━━━━━ DATA SUPPLIED

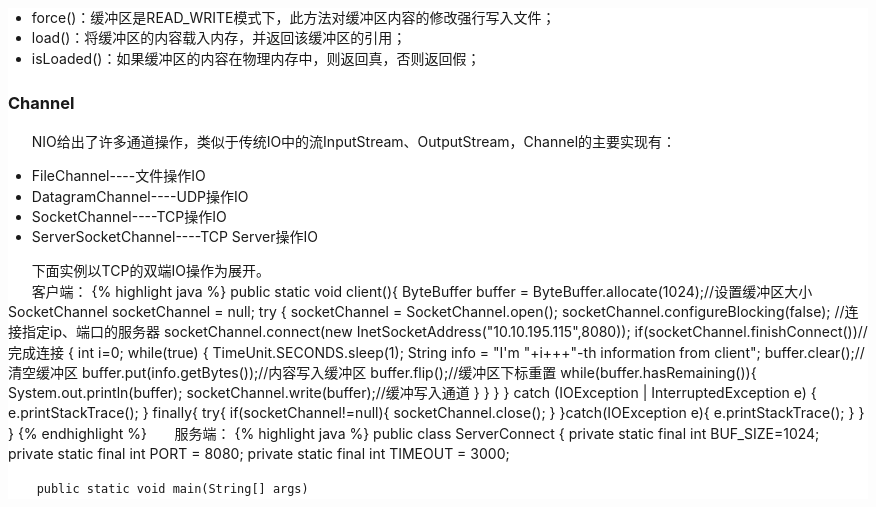 * force()：缓冲区是READ_WRITE模式下，此方法对缓冲区内容的修改强行写入文件；
* load()：将缓冲区的内容载入内存，并返回该缓冲区的引用；
* isLoaded()：如果缓冲区的内容在物理内存中，则返回真，否则返回假；

### **Channel**
&#160; &#160; &#160;&#160;NIO给出了许多通道操作，类似于传统IO中的流InputStream、OutputStream，Channel的主要实现有：    

* FileChannel----文件操作IO
* DatagramChannel----UDP操作IO
* SocketChannel----TCP操作IO
* ServerSocketChannel----TCP Server操作IO    

&#160; &#160; &#160;&#160;下面实例以TCP的双端IO操作为展开。    
&#160; &#160; &#160;&#160;客户端：
{% highlight java %}
    public static void client(){
            ByteBuffer buffer = ByteBuffer.allocate(1024);//设置缓冲区大小
            SocketChannel socketChannel = null;
            try
            {
                socketChannel = SocketChannel.open();
                socketChannel.configureBlocking(false);
                   //连接指定ip、端口的服务器
                socketChannel.connect(new InetSocketAddress("10.10.195.115",8080));
                if(socketChannel.finishConnect())//完成连接
                {
                    int i=0;
                    while(true)
                    {
                        TimeUnit.SECONDS.sleep(1);
                        String info = "I'm "+i+++"-th information from client";
                        buffer.clear();//清空缓冲区
                        buffer.put(info.getBytes());//内容写入缓冲区
                        buffer.flip();//缓冲区下标重置
                        while(buffer.hasRemaining()){
                            System.out.println(buffer);
                            socketChannel.write(buffer);//缓冲写入通道
                        }
                    }
                }
            }
            catch (IOException | InterruptedException e)
            {
                e.printStackTrace();
            }
            finally{
                try{
                    if(socketChannel!=null){
                        socketChannel.close();
                    }
                }catch(IOException e){
                    e.printStackTrace();
                }
            }
        }
{% endhighlight %}
&#160; &#160; &#160;&#160;服务端：
{% highlight java %}
    public class ServerConnect
    {
        private static final int BUF_SIZE=1024;
        private static final int PORT = 8080;
        private static final int TIMEOUT = 3000;

        public static void main(String[] args)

━━━━━━━━━━

_TASK GOAL_.
Your answer must be a single number: how many lines of the entries above contain the string "client".

_ANSWER SPACE_.
2